Looking at the entries, how many lines hold the word "menggunakan"? State the number by itself.

[Records from a collection]
————

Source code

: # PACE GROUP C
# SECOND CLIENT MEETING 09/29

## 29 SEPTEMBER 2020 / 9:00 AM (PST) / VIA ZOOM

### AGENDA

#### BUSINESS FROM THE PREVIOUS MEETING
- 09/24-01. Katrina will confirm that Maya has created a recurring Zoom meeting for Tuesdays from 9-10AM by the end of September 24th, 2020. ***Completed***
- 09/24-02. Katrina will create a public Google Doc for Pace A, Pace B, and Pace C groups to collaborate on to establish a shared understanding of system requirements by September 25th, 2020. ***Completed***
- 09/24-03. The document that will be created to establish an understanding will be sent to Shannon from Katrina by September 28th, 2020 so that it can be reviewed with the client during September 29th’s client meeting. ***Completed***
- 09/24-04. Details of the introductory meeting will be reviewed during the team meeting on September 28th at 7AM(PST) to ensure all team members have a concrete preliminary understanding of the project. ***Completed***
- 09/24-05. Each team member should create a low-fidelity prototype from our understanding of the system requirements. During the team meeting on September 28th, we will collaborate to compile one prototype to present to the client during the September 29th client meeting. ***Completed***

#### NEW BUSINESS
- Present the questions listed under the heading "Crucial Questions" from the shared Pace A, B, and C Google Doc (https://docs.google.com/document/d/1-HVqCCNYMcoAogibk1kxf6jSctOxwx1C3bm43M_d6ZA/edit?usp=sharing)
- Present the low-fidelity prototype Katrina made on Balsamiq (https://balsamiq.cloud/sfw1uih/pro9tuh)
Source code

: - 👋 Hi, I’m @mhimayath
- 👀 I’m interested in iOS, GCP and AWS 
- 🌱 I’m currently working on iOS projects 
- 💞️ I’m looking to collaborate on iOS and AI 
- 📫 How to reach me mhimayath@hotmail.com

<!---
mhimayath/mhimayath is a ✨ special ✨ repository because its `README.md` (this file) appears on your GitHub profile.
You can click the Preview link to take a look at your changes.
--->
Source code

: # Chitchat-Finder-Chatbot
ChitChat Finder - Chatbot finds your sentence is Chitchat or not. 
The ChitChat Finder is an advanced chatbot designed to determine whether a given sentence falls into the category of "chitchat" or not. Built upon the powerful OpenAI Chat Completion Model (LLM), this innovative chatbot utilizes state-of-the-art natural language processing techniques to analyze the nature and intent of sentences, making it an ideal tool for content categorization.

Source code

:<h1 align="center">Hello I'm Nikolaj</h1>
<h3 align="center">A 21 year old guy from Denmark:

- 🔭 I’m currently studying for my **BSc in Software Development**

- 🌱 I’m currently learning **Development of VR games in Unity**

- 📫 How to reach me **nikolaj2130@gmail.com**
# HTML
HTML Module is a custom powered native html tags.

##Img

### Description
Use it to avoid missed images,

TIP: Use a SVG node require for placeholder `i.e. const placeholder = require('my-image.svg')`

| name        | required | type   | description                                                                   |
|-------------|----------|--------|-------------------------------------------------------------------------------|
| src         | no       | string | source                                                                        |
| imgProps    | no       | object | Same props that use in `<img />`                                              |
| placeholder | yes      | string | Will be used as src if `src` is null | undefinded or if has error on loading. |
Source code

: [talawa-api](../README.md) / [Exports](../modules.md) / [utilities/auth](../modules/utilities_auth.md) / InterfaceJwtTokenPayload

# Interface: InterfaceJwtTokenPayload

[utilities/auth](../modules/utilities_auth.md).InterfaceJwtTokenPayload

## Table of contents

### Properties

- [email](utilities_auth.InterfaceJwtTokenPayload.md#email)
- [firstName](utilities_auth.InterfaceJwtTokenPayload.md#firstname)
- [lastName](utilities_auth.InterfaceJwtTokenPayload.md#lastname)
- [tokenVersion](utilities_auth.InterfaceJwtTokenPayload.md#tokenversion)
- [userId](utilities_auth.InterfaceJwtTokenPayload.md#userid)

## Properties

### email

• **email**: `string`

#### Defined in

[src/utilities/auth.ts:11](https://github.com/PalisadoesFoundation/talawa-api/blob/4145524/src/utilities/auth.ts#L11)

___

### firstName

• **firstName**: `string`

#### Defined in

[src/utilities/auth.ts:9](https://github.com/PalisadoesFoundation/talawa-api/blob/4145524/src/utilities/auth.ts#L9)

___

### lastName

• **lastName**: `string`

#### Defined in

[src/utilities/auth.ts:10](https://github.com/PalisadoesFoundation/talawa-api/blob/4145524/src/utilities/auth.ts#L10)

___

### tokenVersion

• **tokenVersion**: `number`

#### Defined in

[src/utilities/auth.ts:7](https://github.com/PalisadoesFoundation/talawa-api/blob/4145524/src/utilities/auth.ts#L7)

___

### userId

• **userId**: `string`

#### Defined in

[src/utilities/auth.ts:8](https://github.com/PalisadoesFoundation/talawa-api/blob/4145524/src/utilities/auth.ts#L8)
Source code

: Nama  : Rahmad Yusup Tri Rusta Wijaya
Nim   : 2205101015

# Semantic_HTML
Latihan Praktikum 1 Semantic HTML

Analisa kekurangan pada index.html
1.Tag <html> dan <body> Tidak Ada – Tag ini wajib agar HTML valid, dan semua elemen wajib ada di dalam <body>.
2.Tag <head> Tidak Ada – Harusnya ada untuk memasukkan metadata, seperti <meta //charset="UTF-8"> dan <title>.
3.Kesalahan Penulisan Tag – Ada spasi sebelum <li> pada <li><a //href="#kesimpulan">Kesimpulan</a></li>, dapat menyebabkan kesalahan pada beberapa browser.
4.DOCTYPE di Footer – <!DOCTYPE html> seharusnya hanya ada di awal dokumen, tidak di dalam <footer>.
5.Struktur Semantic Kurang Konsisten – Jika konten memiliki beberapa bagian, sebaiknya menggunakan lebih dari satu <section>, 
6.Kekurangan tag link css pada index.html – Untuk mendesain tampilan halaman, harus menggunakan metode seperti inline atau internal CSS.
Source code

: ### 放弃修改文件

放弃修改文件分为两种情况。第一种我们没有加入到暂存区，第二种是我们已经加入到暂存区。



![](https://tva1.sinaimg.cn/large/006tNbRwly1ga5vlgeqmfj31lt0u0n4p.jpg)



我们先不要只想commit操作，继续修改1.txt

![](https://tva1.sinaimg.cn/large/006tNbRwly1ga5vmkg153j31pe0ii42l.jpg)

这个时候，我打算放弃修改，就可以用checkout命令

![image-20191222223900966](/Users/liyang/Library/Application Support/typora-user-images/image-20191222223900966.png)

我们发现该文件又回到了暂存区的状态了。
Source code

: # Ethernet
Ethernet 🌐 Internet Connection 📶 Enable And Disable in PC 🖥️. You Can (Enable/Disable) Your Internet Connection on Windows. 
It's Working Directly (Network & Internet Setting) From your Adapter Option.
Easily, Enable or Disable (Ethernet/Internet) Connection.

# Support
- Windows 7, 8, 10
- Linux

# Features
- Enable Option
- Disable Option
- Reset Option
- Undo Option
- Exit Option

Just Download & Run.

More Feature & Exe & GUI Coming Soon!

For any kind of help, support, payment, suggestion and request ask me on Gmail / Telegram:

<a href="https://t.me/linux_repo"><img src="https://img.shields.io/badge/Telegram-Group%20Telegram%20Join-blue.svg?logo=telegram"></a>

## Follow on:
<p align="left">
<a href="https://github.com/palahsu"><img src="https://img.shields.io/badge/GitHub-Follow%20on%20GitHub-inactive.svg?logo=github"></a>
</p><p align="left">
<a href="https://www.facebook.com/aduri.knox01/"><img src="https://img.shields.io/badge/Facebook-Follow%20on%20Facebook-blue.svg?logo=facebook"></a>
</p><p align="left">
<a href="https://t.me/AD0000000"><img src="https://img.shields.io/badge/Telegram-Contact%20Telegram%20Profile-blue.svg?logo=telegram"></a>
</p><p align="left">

————

## Result of this exercise
2